PROBLEM DETAILS
For the records below, copy exactly the span that begins at the line containing "loosing coupling now" and stops after the line containing "1. [Iniciando](#iniciando)", minus any pictures.

Dataset entries
■ ■ ■
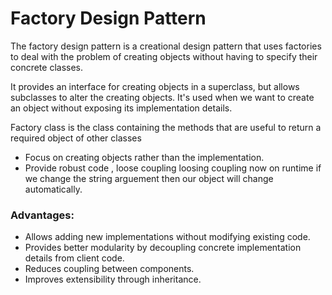 # Factory Design Pattern

The factory design pattern is a creational design pattern that uses factories to deal with the problem of creating objects without having to specify their concrete classes.

It provides an interface for creating objects in a superclass, but allows subclasses to alter the creating objects. It's used when we want to create an object without exposing its implementation details.

Factory class is the class containing the methods that are useful to return a required object of other classes

- Focus on creating objects rather than the implementation.
- Provide robust code , loose coupling
  loosing coupling now on runtime if we change the string arguement then our object will change automatically.

### Advantages:

- Allows adding new implementations without modifying existing code.
- Provides better modularity by decoupling concrete implementation details from client code.
- Reduces coupling between components.
- Improves extensibility through inheritance.
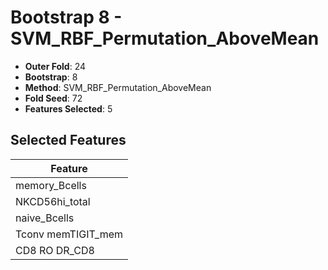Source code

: # Bootstrap 8 - SVM_RBF_Permutation_AboveMean

- **Outer Fold**: 24
- **Bootstrap**: 8
- **Method**: SVM_RBF_Permutation_AboveMean
- **Fold Seed**: 72
- **Features Selected**: 5

## Selected Features

| Feature |
|---------|
| memory_Bcells |
| NKCD56hi_total |
| naive_Bcells |
| Tconv memTIGIT_mem |
| CD8 RO DR_CD8 |
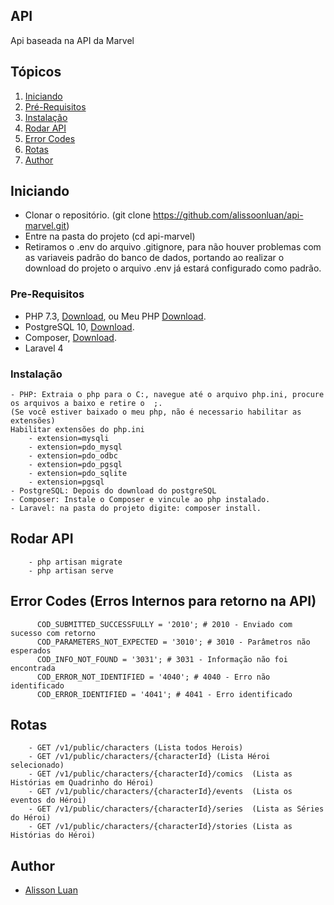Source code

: ## API

Api baseada na API da Marvel


## Tópicos
1. [Iniciando](#iniciando)
2. [Pré-Requisitos](#prerequisitos)
3. [Instalação](#instalacao)
4. [Rodar API](#rodarapi)
5. [Error Codes](#errorcode)
6. [Rotas](#rotas)
7. [Author](#author)


<a name="iniciando"/></a>
## Iniciando
  - Clonar o repositório. (git clone https://github.com/alissoonluan/api-marvel.git)
  - Entre na pasta do projeto (cd api-marvel)
  - Retiramos o .env do arquivo .gitignore, para não houver problemas com as variaveis padrão do banco de dados, portando ao realizar o download do projeto o arquivo .env já estará configurado como padrão.
<a name="prerequisitos"/></a>
### Pre-Requisitos
  - PHP 7.3, <a href="https://windows.php.net/downloads/releases/php-7.3.25-nts-Win32-VC15-x64.zip">Download</a>, ou Meu PHP <a href="https://wetransfer.com/downloads/eda06f86ea1b02fd5763e8695ce34c5a20201129223605/05969ceda67e89b0202cce34cfac727b20201129223621/4c6d1b?utm_campaign=WT_email_tracking&utm_content=general&utm_medium=download_button&utm_source=notify_recipient_email">Download</a>. 
  - PostgreSQL 10, <a href="https://windows.php.net/downloads/releases/php-7.3.25-nts-Win32-VC15-x64.zip">Download</a>.
  - Composer, <a href="https://getcomposer.org/Composer-Setup.exe">Download</a>.
  - Laravel 4

<a name="instalacao"/></a>
### Instalação
    - PHP: Extraia o php para o C:, navegue até o arquivo php.ini, procure os arquivos a baixo e retire o  ;.
    (Se você estiver baixado o meu php, não é necessario habilitar as extensões)
    Habilitar extensões do php.ini
        - extension=mysqli
        - extension=pdo_mysql
        - extension=pdo_odbc
        - extension=pdo_pgsql
        - extension=pdo_sqlite
        - extension=pgsql
    - PostgreSQL: Depois do download do postgreSQL
    - Composer: Instale o Composer e vincule ao php instalado.
    - Laravel: na pasta do projeto digite: composer install.
		
<a name="rodarapi"/></a>
## Rodar API	
        - php artisan migrate
        - php artisan serve
        
<a name="errorcode"/></a>
## Error Codes	(Erros Internos para retorno na API)
          COD_SUBMITTED_SUCCESSFULLY = '2010'; # 2010 - Enviado com sucesso com retorno
          COD_PARAMETERS_NOT_EXPECTED = '3010'; # 3010 - Parâmetros não esperados
          COD_INFO_NOT_FOUND = '3031'; # 3031 - Informação não foi encontrada
          COD_ERROR_NOT_IDENTIFIED = '4040'; # 4040 - Erro não identificado
          COD_ERROR_IDENTIFIED = '4041'; # 4041 - Erro identificado   

<a name="rotas"/></a>
## Rotas	
        - GET /v1/public/characters (Lista todos Herois)
        - GET /v1/public/characters/{characterId} (Lista Héroi selecionado)
        - GET /v1/public/characters/{characterId}/comics  (Lista as Histórias em Quadrinho do Héroi)
        - GET /v1/public/characters/{characterId}/events  (Lista os eventos do Héroi)
        - GET /v1/public/characters/{characterId}/series  (Lista as Séries do Héroi)
        - GET /v1/public/characters/{characterId}/stories (Lista as Histórias do Héroi)  

<a name="author"/></a>
## Author
  - [Alisson Luan](https://br.linkedin.com/in/alissoonluan)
■ ■ ■
REPLY TO THE EXERCISE
  loosing coupling now on runtime if we change the string arguement then our object will change automatically.

### Advantages:

- Allows adding new implementations without modifying existing code.
- Provides better modularity by decoupling concrete implementation details from client code.
- Reduces coupling between components.
- Improves extensibility through inheritance.
Source code

: # Bootstrap 8 - SVM_RBF_Permutation_AboveMean

- **Outer Fold**: 24
- **Bootstrap**: 8
- **Method**: SVM_RBF_Permutation_AboveMean
- **Fold Seed**: 72
- **Features Selected**: 5

## Selected Features

| Feature |
|---------|
| memory_Bcells |
| NKCD56hi_total |
| naive_Bcells |
| Tconv memTIGIT_mem |
| CD8 RO DR_CD8 |
Source code

: ## API

Api baseada na API da Marvel


## Tópicos
1. [Iniciando](#iniciando)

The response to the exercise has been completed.